→ **SUPPLIED DATA**
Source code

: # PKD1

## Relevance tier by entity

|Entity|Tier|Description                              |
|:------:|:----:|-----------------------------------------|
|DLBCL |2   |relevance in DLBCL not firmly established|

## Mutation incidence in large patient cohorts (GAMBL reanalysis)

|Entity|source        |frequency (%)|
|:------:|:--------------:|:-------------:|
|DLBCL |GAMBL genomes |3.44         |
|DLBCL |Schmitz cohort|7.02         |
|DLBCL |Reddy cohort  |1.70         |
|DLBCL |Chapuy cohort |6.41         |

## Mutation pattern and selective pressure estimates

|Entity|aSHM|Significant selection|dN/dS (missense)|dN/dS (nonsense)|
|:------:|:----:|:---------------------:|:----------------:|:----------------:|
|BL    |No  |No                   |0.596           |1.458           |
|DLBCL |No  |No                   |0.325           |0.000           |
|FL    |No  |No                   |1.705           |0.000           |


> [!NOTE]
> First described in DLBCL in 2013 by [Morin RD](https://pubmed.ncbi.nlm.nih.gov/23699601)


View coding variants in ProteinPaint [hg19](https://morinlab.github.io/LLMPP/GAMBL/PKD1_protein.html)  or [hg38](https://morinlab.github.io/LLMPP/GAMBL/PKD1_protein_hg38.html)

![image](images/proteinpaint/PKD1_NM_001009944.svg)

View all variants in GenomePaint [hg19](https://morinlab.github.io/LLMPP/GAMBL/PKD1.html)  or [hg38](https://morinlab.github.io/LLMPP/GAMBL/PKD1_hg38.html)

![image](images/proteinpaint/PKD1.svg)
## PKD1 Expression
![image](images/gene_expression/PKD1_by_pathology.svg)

→ **WHAT TO WORK ON**
Only the data above, repeated exactly, should make up the reply.

→ **ANSWER SECTION**
Source code

: # PKD1

## Relevance tier by entity

|Entity|Tier|Description                              |
|:------:|:----:|-----------------------------------------|
|DLBCL |2   |relevance in DLBCL not firmly established|

## Mutation incidence in large patient cohorts (GAMBL reanalysis)

|Entity|source        |frequency (%)|
|:------:|:--------------:|:-------------:|
|DLBCL |GAMBL genomes |3.44         |
|DLBCL |Schmitz cohort|7.02         |
|DLBCL |Reddy cohort  |1.70         |
|DLBCL |Chapuy cohort |6.41         |

## Mutation pattern and selective pressure estimates

|Entity|aSHM|Significant selection|dN/dS (missense)|dN/dS (nonsense)|
|:------:|:----:|:---------------------:|:----------------:|:----------------:|
|BL    |No  |No                   |0.596           |1.458           |
|DLBCL |No  |No                   |0.325           |0.000           |
|FL    |No  |No                   |1.705           |0.000           |


> [!NOTE]
> First described in DLBCL in 2013 by [Morin RD](https://pubmed.ncbi.nlm.nih.gov/23699601)


View coding variants in ProteinPaint [hg19](https://morinlab.github.io/LLMPP/GAMBL/PKD1_protein.html)  or [hg38](https://morinlab.github.io/LLMPP/GAMBL/PKD1_protein_hg38.html)

![image](images/proteinpaint/PKD1_NM_001009944.svg)

View all variants in GenomePaint [hg19](https://morinlab.github.io/LLMPP/GAMBL/PKD1.html)  or [hg38](https://morinlab.github.io/LLMPP/GAMBL/PKD1_hg38.html)

![image](images/proteinpaint/PKD1.svg)
## PKD1 Expression
![image](images/gene_expression/PKD1_by_pathology.svg)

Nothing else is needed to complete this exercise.